At Home With: Peter Lai
Inside the eclectic world of fashion designer, collector, and dancer Peter Lai
07.5.2025

Peter Lai is a Los Angeles-based designer, collector, and cultural curator whose work bridges traditional Asian art forms with contemporary creative practices. Best known for his extravagant fashion designs and his immersive installation known as the Asian Village, Lai’s career reflects a deep commitment to preserving and reinterpreting East Asian material culture.
Born in Hong Kong in 1951, Lai was introduced to costume design at an early age. His family worked in the entertainment industry, producing garments for Cantonese opera, film, and television productions. From the age of 12, Lai was involved in helping create these elaborate pieces, which laid the foundation for his understanding of textiles, patterns, embellishment, and performance. His early exposure to theatrical aesthetics would remain a lasting influence throughout his illustrative career.
Peter’s interest in Japanese culture began in his teenage years and led him to explore the broader aesthetics of East Asia. In the 1970s, he immigrated to the United States, eventually establishing a name for himself as a designer with a distinctive style that blended Asian silhouettes, antique fabrics, and Western tailoring. His work was bold and expressive, featuring intricate embroidery, vintage brocades, repurposed vintage textiles, and found objects. Throughout the 1980s and 1990s, his designs gained popularity among celebrities including Whoopi Goldberg, Elton John, Tippi Hedren, and Marla Gibbs. Lai operated several boutiques in Southern California, including locations on Melrose Avenue and San Marino, where his garments were celebrated for their one-of-a-kind craftsmanship and visual impact.
In 2013, Lai retired from commercial fashion to focus on a more personal project—the creation of the Asian Village. Located in a loft in downtown Los Angeles’ Arts District, the Asian Village functioned as a living museum, studio, archive, and performance space. Originally called the Japanese Cultural Village, the name was later changed to reflect a broader range of Asian cultural influences. The space is filled with Lai’s extensive personal collection of antiques, costumes, props, decorative objects, and theatrical garments. These include kabuki wigs, Chinese opera robes, samurai armor, vintage kimonos, lacquerware, sampuru (Japanese food models), and personal documentation of friends and family, all carefully arranged into themed rooms and vignettes.

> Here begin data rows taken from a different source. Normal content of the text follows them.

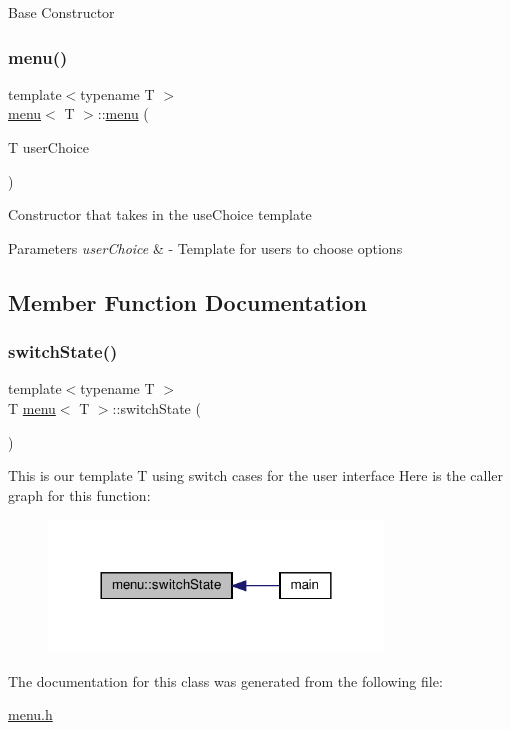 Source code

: Base Constructor \mbox{\label{classmenu_a1ba608803dbd7d3eb5d5f0c7dd58a9f3}} 
\subsubsection{\texorpdfstring{menu()}{menu()}\hspace{0.1cm}{\footnotesize\ttfamily [2/2]}}
{\footnotesize\ttfamily template$<$typename T $>$ \\
\hyperlink{classmenu}{menu}$<$ T $>$\+::\hyperlink{classmenu}{menu} (\begin{DoxyParamCaption}\item[{T}]{user\+Choice }\end{DoxyParamCaption})}

Constructor that takes in the use\+Choice template 
\begin{DoxyParams}{Parameters}
{\em user\+Choice} & -\/ Template for users to choose options \\
\hline
\end{DoxyParams}


\subsection{Member Function Documentation}
\mbox{\label{classmenu_a5ee13e54600aaa2a1202264a2992a493}} 
\subsubsection{\texorpdfstring{switch\+State()}{switchState()}}
{\footnotesize\ttfamily template$<$typename T $>$ \\
T \hyperlink{classmenu}{menu}$<$ T $>$\+::switch\+State (\begin{DoxyParamCaption}{ }\end{DoxyParamCaption})}

This is our template T using switch cases for the user interface Here is the caller graph for this function\+:\nopagebreak
\begin{figure}[H]
\begin{center}
\leavevmode
\includegraphics[width=252pt]{classmenu_a5ee13e54600aaa2a1202264a2992a493_icgraph}
\end{center}
\end{figure}


The documentation for this class was generated from the following file\+:\begin{DoxyCompactItemize}
\item 
\hyperlink{menu_8h}{menu.\+h}\end{DoxyCompactItemize}
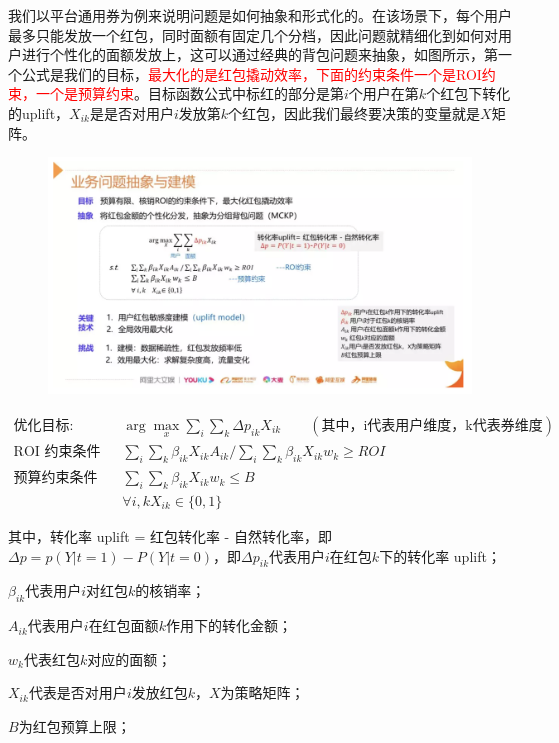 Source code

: \documentclass[12pt]{article}
\begin{document}
我们以平台通用券为例来说明问题是如何抽象和形式化的。在该场景下，每个用户最多只能发放一个红包，同时面额有固定几个分档，因此问题就精细化到如何对用户进行个性化的面额发放上，这可以通过经典的背包问题来抽象，如图所示，第一个公式是我们的目标，\textcolor{red}{最大化的是红包撬动效率，下面的约束条件一个是ROI约束，一个是预算约束}。目标函数公式中标红的部分是第$i$个用户在第$k$个红包下转化的uplift，$X_{ik}$是是否对用户$i$发放第$k$个红包，因此我们最终要决策的变量就是$X$矩阵。
\begin{figure}[H]
    \centering
    \includegraphics[width=1\textwidth]{fig/CasualInference-Uplift-Model-In-Ali2.png}
\end{figure}

\begin{align*}
\text{优化目标}: \qquad & \arg\max_x \sum_i\sum_k \Delta p_{ik}X_{ik}  \qquad(\text{其中，i代表用户维度，k代表券维度}) \\
\text{ROI 约束条件} \qquad & \sum_i\sum_k\beta_{ik}X_{ik}A_{ik} / \sum_i\sum_k\beta_{ik}X_{ik}w_k \ge ROI \\
\text{预算约束条件} \qquad & \sum_i\sum_k\beta_{ik}X_{ik}w_{k} \le B \\
& \forall i, k X_{ik} \in \{0, 1\}
\end{align*}

其中，转化率 uplift = 红包转化率 - 自然转化率，即$\Delta p = p(Y|t = 1) - P(Y|t = 0) $，即$\Delta p_{ik}$代表用户$i$在红包$k$下的转化率 uplift；

$\beta_{ik}$代表用户$i$对红包$k$的核销率；

$A_{ik}$代表用户$i$在红包面额$k$作用下的转化金额；

$w_{k}$代表红包$k$对应的面额；

$X_{ik}$代表是否对用户$i$发放红包$k$，$X$为策略矩阵；

$B$为红包预算上限；
\end{document}
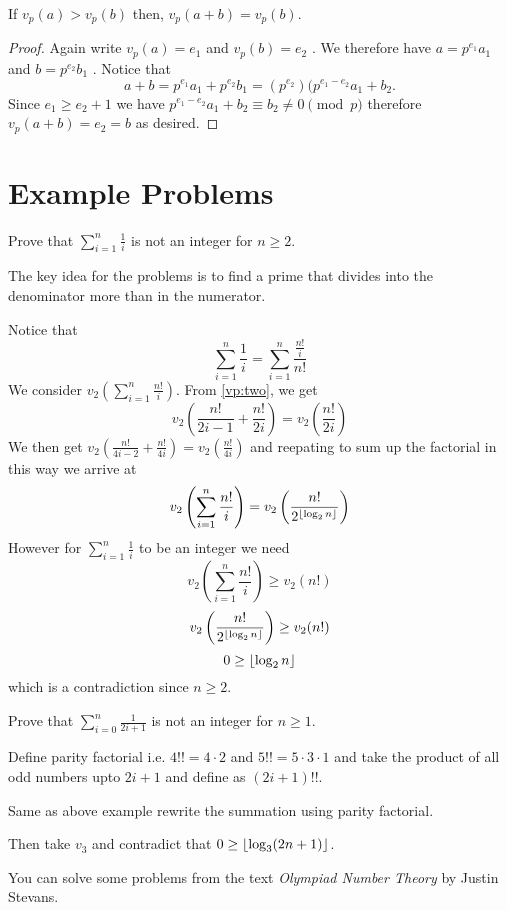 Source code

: \begin{theorem}\label{vp:two}
If $v_p(a)>v_p(b)$ then, $v_p(a+b)=v_p(b)$.
\end{theorem}
\begin{proof}
Again write $v_p (a) = e_1$ and $v_p (b) = e_2$ . We therefore have $a = p^{e_1}a_1$ and
$b = p^{e_2} b_1$ . Notice that
\[ a + b = p^{e_1} a_1 + p^{e_2} b_1 = (p^{e_2} ) (p^{e_1 -e_2} a_1 + b_2.\]
Since $e_1 \ge e_2 + 1$ we have $p^{e_1 -e_2} a_1 + b_2 \equiv b_2 \neq 0 \pmod p$ therefore $v_p (a + b) =
e_2 = b$ as desired.
\end{proof}

\section{Example Problems}
\begin{example}
Prove that $\sum_{i=1} ^{n} \frac{1}{i} $ is not an integer for $n\ge 2$.
\end{example}
The key idea for the problems is to find a prime that divides into the
denominator more than in the numerator.

Notice that 
\[ \sum_{i=1}^n \frac{1}{i}=\sum_{i=1}^n \frac{\frac{n!}{i}}{n!}\]
We consider \(v_2\left(\sum_{i=1}^n \frac{n!}{i}\right)\). From \autoref{vp:two}, we get
\[v_2\left( \frac{n!}{2i-1} + \frac{n!}{2i} \right)=v_2\left( \frac{n!}{2i}  \right)\]
We then get $v_2 (\frac{n!}{4i-2} + \frac{n!}{4i})=v_2(\frac{n!}{4i})$ and reepating to sum up the factorial in this way we arrive at
\[v_2\left(\sum_{i=1}^n \frac{n!}{i}\right) =v_2 \left(\frac{n!}{2^{\left\lfloor \log_2 n \right\rfloor}} \right)\]
However for \(\sum_{i=1}^n \frac{1}{i}\) to be an integer we need 
\[v_2\left(\sum_{i=1}^n \frac{n!}{i}\right) \ge v_2(n!)\]
\[v_2 \left(\frac{n!}{2^{\left\lfloor \log_2 n \right\rfloor}} \right) \ge v_2(n!)\]
\[0\ge \left\lfloor \log_2 n \right\rfloor\]
which is a contradiction since $n\ge 2$.


\begin{example}
Prove that $\sum_{i=0} ^{n} \frac{1}{2i+1}$ is not an integer for $n\ge 1$.
\end{example}
 Define parity factorial i.e. $4!!=4\cdot 2$ and $5!!=5\cdot 3 \cdot 1$ and take the product of all odd numbers upto $2i+1$ and define as $(2i+1)!!$.

Same as above example rewrite the summation using parity factorial.

Then take $v_3$ and contradict that $0\ge \left\lfloor \log_3(2n+1) \right\rfloor$.


You can solve some problems from the text \textit{Olympiad Number Theory} by Justin Stevans.

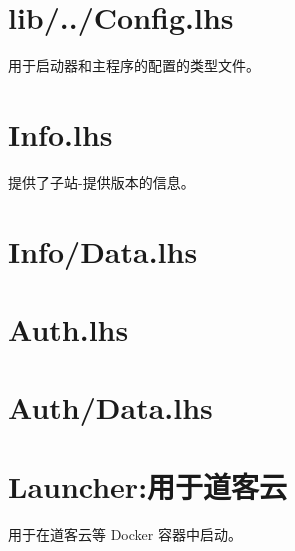   \section[共用的配置文件 lib/Yrarbil/Backend/Config.lhs]{lib/../Config.lhs}
  用于启动器和主程序的配置的类型文件。
  

  \section[子站-提供版本信息 Info.lhs文件]{Info.lhs}
  提供了子站-提供版本的信息。
  

  \section[辅助Info.lhs文件]{Info/Data.lhs}
  

  \section[认证]{Auth.lhs}
  

  \section[辅助Auth.lhs]{Auth/Data.lhs}
  

  \section{Launcher:用于道客云}
  用于在道客云等 Docker 容器中启动。
  
  
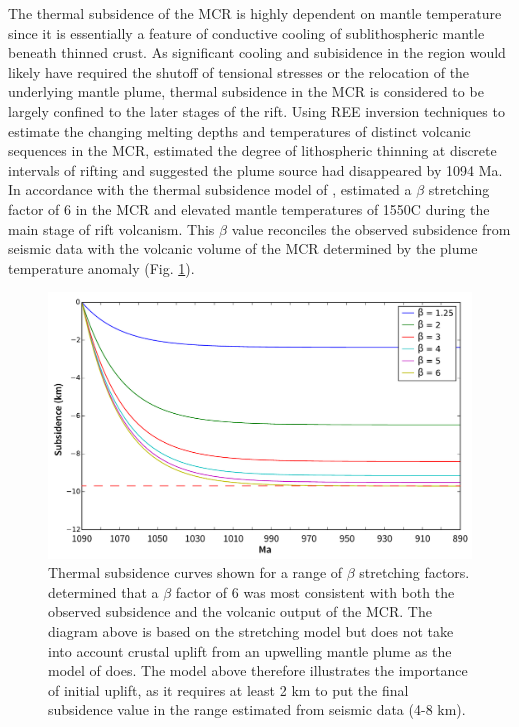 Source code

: \documentclass[12pt,letterpaper]{article}
\begin{document}
The thermal subsidence of the MCR is highly dependent on mantle temperature since it is essentially a feature of conductive cooling of sublithospheric mantle beneath thinned crust. As significant cooling and subisidence in the region would likely have required the shutoff of tensional stresses or the relocation of the underlying mantle plume, thermal subsidence in the MCR is considered to be largely confined to the later stages of the rift. Using REE inversion techniques to estimate the changing melting depths and temperatures of distinct volcanic sequences in the MCR, \cite{White1997a} estimated the degree of lithospheric thinning at discrete intervals of rifting and suggested the plume source had disappeared by 1094 Ma. In accordance with the thermal subsidence model of \cite{McKenzie1978a}, \cite{White1997a} estimated a $\beta$ stretching factor of 6 in the MCR and elevated mantle temperatures of 1550\textdegree C during the main stage of rift volcanism. This $\beta$ value reconciles the observed subsidence from seismic data with the volcanic volume of the MCR determined by the plume temperature anomaly (Fig. \ref{fig:therm_sub}).\par

\begin{figure}[H]
\noindent\includegraphics[width=\textwidth]{figures/general_thermal_sub.pdf}
\vspace{-30pt}
\caption{\footnotesize{Thermal subsidence curves shown for a range of $\beta$ stretching factors. \cite{White1997a} determined that a $\beta$ factor of 6 was most consistent with both the observed subsidence and the volcanic output of the MCR. The diagram above is based on the \cite{McKenzie1978a} stretching model but does not take into account crustal uplift from an upwelling mantle plume as the model of \cite{White1997a} does. The model above therefore illustrates the importance of initial uplift, as it requires at least 2 km to put the final subsidence value in the range estimated from seismic data (4-8 km).}}
\label{fig:therm_sub}
\end{figure}
\end{document}

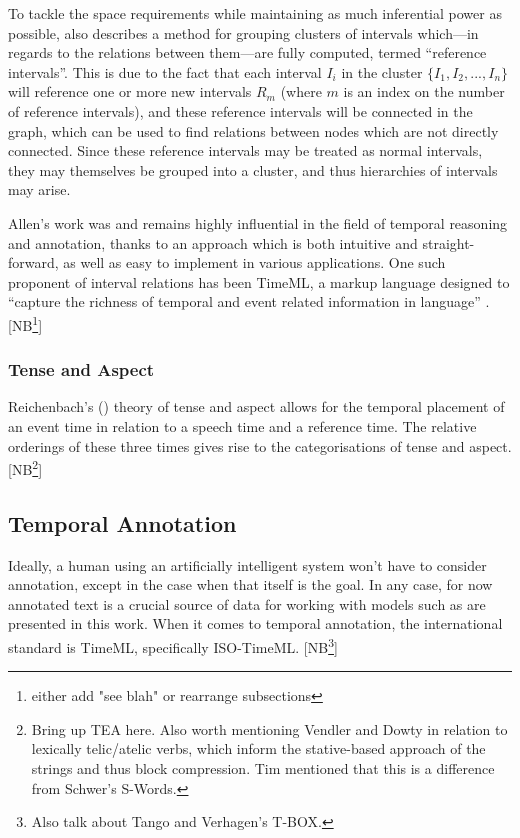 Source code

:\documentclass[a4paper,12pt,leqno]{article}
\newcommand{\selfnote}[1]{{\color{red}[NB\footnote{{\color{red}#1}}]}}
\newcommand{\nb}{\selfnote}
\begin{document}
To tackle the space requirements while maintaining as much inferential power as possible, \citet[p. 838]{allen1983maintaining} also describes a method for grouping clusters of intervals which---in regards to the relations between them---are fully computed, termed ``reference intervals''. This is due to the fact that each interval $I_i$ in the cluster $\{I_1, I_2, ..., I_n\}$ will reference one or more new intervals $R_m$ (where $m$ is an index on the number of reference intervals), and these reference intervals will be connected in the graph, which can be used to find relations between nodes which are not directly connected. Since these reference intervals may be treated as normal intervals, they may themselves be grouped into a cluster, and thus hierarchies of intervals may arise.%

Allen's work was and remains highly influential in the field of temporal reasoning and annotation, thanks to an approach which is both intuitive and straight-forward, as well as easy to implement in various applications. One such proponent of interval relations has been TimeML, a markup language designed to ``capture the richness of temporal and event related information in language'' \citep[p. 123]{Pustejovsky2005}. \nb{either add "see blah" or rearrange subsections}


\subsubsection{Tense and Aspect}\label{ssub:tenseaspect}
Reichenbach's (\citeyear{reichenbach1947elements}) theory of tense and aspect allows for the temporal placement of an event time in relation to a speech time and a reference time. The relative orderings of these three times gives rise to the categorisations of tense and aspect. \selfnote{Bring up TEA here. Also worth mentioning Vendler and Dowty in relation to lexically telic/atelic verbs, which inform the stative-based approach of the strings and thus block compression. Tim mentioned that this is a difference from Schwer's S-Words.}
\subsection{Temporal Annotation}\label{sub:annotation}
Ideally, a human using an artificially intelligent system won't have to consider annotation, except in the case when that itself is the goal. In any case, for now annotated text is a crucial source of data for working with models such as are presented in this work. When it comes to temporal annotation, the international standard is TimeML, specifically ISO-TimeML. \selfnote{Also talk about Tango and Verhagen's T-BOX.}
\end{document}
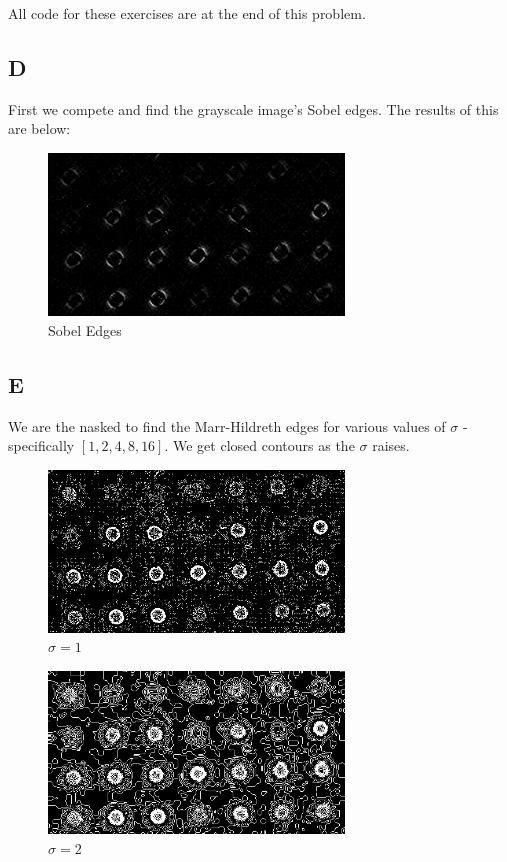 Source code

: \documentclass{article}
\begin{document}
All code for these exercises are at the end of this problem.

\subsection*{D}
First we compete and find the grayscale image's Sobel edges. The results of this are below:

\begin{figure}[H]
    \centering
    \includegraphics[width = 0.7\textwidth]{imgs/sobel.jpg}
    \caption{Sobel Edges}
    \label{fig:sobel}
\end{figure}

\subsection*{E}

We are the nasked to find the Marr-Hildreth edges for various values of $\sigma$ - specifically $[1,2,4,8,16]$. We get closed contours as the $\sigma$ raises.

\begin{figure}[H]
    \centering
    \includegraphics[width = 0.7\textwidth]{imgs/mh-1.jpg}
    \caption{$\sigma = 1$}
    \label{fig:mh-1}
\end{figure}

\begin{figure}[H]
    \centering
    \includegraphics[width = 0.7\textwidth]{imgs/mh-2.jpg}
    \caption{$\sigma = 2$}
    \label{fig:mh-2}
\end{figure}
\end{document}
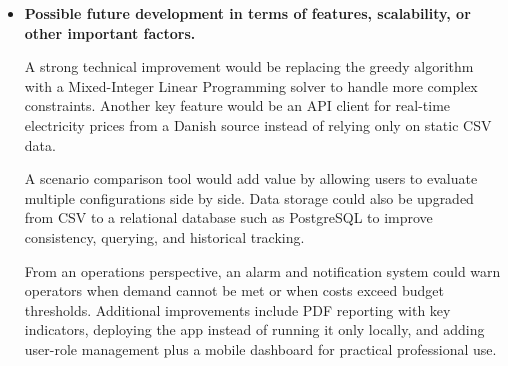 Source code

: \begin{itemize}
    \item \textbf{Possible future development in terms of features, scalability, or other important factors.}
    \par\hspace*{1.5em}A strong technical improvement would be replacing the greedy algorithm with a Mixed-Integer Linear Programming solver to handle more complex constraints. Another key feature would be an API client for real-time electricity prices from a Danish source instead of relying only on static CSV data.
    \par\hspace*{1.5em}A scenario comparison tool would add value by allowing users to evaluate multiple configurations side by side. Data storage could also be upgraded from CSV to a relational database such as PostgreSQL to improve consistency, querying, and historical tracking.
    \par\hspace*{1.5em}From an operations perspective, an alarm and notification system could warn operators when demand cannot be met or when costs exceed budget thresholds. Additional improvements include PDF reporting with key indicators, deploying the app instead of running it only locally, and adding user-role management plus a mobile dashboard for practical professional use.

\end{itemize}
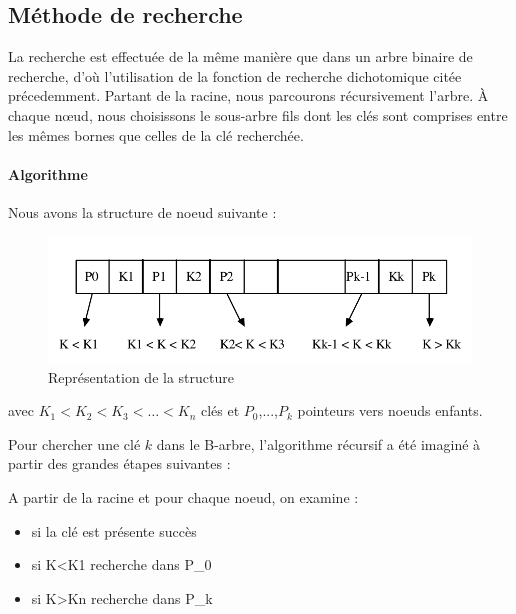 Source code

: \subsection{Méthode de recherche}
La recherche est effectuée de la même manière que dans un arbre binaire de recherche, d'où l'utilisation de la fonction de recherche dichotomique citée précedemment. Partant de la racine, nous parcourons récursivement l’arbre. À chaque nœud, nous choisissons le sous-arbre fils dont les clés sont comprises entre les mêmes bornes que celles de la clé recherchée.
\paragraph{Algorithme} Nous avons la structure de noeud suivante :
\begin{figure}[hbt]
	\centering
	\includegraphics[scale=0.5]{node}
	\caption{Représentation de la structure}
	\label{fig:node}
\end{figure}

avec $K_1 < K_2 < K_3 < \dots < K_n$ clés et $P_0$,...,$P_k$ pointeurs vers noeuds enfants.

Pour chercher une clé $k$ dans le B-arbre, l'algorithme récursif a été imaginé à partir des grandes étapes suivantes : 

A partir de la racine et pour chaque noeud, on examine :
\begin{itemize}
\item {si la clé est présente}    succès
\item {si K<K1} recherche dans P_0
\item {si K>Kn} recherche dans P_k
\end{itemize}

The Asian Village is not a static exhibition space—it’s an evolving environment where Lai continues to engage with his collection as a site for education, performance, and personal reflection. Visitors can book guided tours of the loft, which include insights into Lai’s collecting practices, the historical context of the objects, and his design process. The space includes rooms dedicated to kabuki theater, Chinese opera, Japanese tea ceremony, and vintage fashion, among others.
Since 2011, Lai has also been a dedicated student of kabuki dance. He earned his Natori certificate—a recognition of formal training and artistic achievement—in 2021. He continues to perform at cultural events around Los Angeles, including the Hollywood Bowl and the Nisei Week Festival in Little Tokyo. These performances, like the Asian Village itself, are extensions of his lifelong commitment to honoring and reinterpreting traditional Asian arts.
Walking through his village is to step inside his soul. This is his legacy. No longer just a designer, no longer just a collector, Peter Lai is an icon who knits past and present, tradition and flamboyance, into something sublime. From the studios of Hong Kong to the streets of L.A., from opera houses to obscure thrift bins, he distilled the essence of beauty: fearless, repurposed, inclusive. His Asian Village stands as testament to a life fully lived and truly designed.